AutoFeatureExtractor

class transformers.AutoFeatureExtractor

( )

This is a generic feature extractor class that will be instantiated as one of the feature extractor classes of the library when created with the AutoFeatureExtractor.from_pretrained() class method.
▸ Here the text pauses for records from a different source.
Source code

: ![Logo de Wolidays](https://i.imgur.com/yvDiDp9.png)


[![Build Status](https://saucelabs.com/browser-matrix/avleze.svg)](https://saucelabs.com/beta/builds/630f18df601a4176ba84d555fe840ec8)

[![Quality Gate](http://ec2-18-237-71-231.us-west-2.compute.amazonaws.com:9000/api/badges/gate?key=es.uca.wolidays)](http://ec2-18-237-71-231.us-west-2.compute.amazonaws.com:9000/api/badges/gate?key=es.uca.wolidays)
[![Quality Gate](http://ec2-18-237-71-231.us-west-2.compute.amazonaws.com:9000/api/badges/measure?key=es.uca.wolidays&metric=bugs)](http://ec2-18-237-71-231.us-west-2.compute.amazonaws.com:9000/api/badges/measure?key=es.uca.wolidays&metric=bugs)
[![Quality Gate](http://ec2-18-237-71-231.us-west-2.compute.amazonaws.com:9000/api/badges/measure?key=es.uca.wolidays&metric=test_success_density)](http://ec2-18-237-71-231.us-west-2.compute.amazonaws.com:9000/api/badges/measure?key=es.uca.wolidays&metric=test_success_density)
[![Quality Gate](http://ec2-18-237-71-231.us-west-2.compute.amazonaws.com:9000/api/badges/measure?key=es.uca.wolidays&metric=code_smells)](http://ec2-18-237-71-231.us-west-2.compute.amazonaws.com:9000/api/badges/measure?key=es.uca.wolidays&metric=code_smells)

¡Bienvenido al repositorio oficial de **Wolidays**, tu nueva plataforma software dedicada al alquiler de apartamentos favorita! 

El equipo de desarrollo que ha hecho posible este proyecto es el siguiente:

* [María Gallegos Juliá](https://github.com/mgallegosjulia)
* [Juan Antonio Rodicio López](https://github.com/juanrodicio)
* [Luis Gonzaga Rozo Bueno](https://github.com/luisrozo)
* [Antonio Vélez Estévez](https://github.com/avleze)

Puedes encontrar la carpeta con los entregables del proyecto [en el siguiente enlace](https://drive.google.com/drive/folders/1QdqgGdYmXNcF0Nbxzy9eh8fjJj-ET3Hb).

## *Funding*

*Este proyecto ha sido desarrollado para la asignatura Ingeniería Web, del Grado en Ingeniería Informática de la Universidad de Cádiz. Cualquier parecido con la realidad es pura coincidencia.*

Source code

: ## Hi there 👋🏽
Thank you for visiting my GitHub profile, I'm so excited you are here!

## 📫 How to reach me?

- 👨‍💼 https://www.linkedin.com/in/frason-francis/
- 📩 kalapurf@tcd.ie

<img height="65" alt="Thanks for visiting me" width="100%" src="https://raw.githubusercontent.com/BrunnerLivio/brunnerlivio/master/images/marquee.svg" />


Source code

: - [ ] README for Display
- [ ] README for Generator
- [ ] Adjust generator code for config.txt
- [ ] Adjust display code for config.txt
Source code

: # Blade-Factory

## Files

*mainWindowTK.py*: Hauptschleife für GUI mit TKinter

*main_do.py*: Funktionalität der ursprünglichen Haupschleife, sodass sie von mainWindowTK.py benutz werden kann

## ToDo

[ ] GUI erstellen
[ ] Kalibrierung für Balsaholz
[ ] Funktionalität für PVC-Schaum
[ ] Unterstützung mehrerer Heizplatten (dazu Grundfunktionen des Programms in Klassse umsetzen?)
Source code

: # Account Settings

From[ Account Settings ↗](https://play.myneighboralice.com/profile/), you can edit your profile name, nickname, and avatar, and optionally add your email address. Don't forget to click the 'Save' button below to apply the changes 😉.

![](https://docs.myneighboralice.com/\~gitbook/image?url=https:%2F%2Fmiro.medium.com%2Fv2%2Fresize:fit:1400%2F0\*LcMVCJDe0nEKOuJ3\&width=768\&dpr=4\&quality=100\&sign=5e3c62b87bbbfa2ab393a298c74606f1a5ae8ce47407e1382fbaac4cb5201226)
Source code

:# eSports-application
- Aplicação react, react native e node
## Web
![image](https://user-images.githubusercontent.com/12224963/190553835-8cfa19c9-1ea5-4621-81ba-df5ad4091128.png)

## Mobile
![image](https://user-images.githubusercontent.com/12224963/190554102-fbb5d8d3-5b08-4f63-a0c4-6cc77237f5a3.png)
This class cannot be instantiated directly using __init__() (throws an error).

from_pretrained

( pretrained_model_name_or_path**kwargs )

Parameters

pretrained_model_name_or_path (str or os.PathLike) — This can be either:
- a string, the model id of a pretrained feature_extractor hosted inside a model repo on huggingface.co. Valid model ids can be located at the root-level, like bert-base-uncased, or namespaced under a user or organization name, like dbmdz/bert-base-german-cased.
- a path to a directory containing a feature extractor file saved using the save_pretrained() method, e.g., ./my_model_directory/.
- a path or url to a saved feature extractor JSON file, e.g., ./my_model_directory/preprocessor_config.json.
cache_dir (str or os.PathLike, optional) — Path to a directory in which a downloaded pretrained model feature extractor should be cached if the standard cache should not be used.
force_download (bool, optional, defaults to False) — Whether or not to force to (re-)download the feature extractor files and override the cached versions if they exist.
resume_download (bool, optional, defaults to False) — Whether or not to delete incompletely received file. Attempts to resume the download if such a file exists.
proxies (Dict[str, str], optional) — A dictionary of proxy servers to use by protocol or endpoint, e.g., {'http': 'foo.bar:3128', 'http://hostname': 'foo.bar:4012'}. The proxies are used on each request.
token (str or bool, optional) — The token to use as HTTP bearer authorization for remote files. If True, will use the token generated when running huggingface-cli login (stored in ~/.huggingface).
revision (str, optional, defaults to "main") — The specific model version to use. It can be a branch name, a tag name, or a commit id, since we use a git-based system for storing models and other artifacts on huggingface.co, so revision can be any identifier allowed by git.
return_unused_kwargs (bool, optional, defaults to False) — If False, then this function returns just the final feature extractor object. If True, then this functions returns a Tuple(feature_extractor, unused_kwargs) where unused_kwargs is a dictionary consisting of the key/value pairs whose keys are not feature extractor attributes: i.e., the part of kwargs which has not been used to update feature_extractor and is otherwise ignored.
trust_remote_code (bool, optional, defaults to False) — Whether or not to allow for custom models defined on the Hub in their own modeling files. This option should only be set to True for repositories you trust and in which you have read the code, as it will execute code present on the Hub on your local machine.
kwargs (Dict[str, Any], optional) — The values in kwargs of any keys which are feature extractor attributes will be used to override the loaded values. Behavior concerning key/value pairs whose keys are not feature extractor attributes is controlled by the return_unused_kwargs keyword parameter.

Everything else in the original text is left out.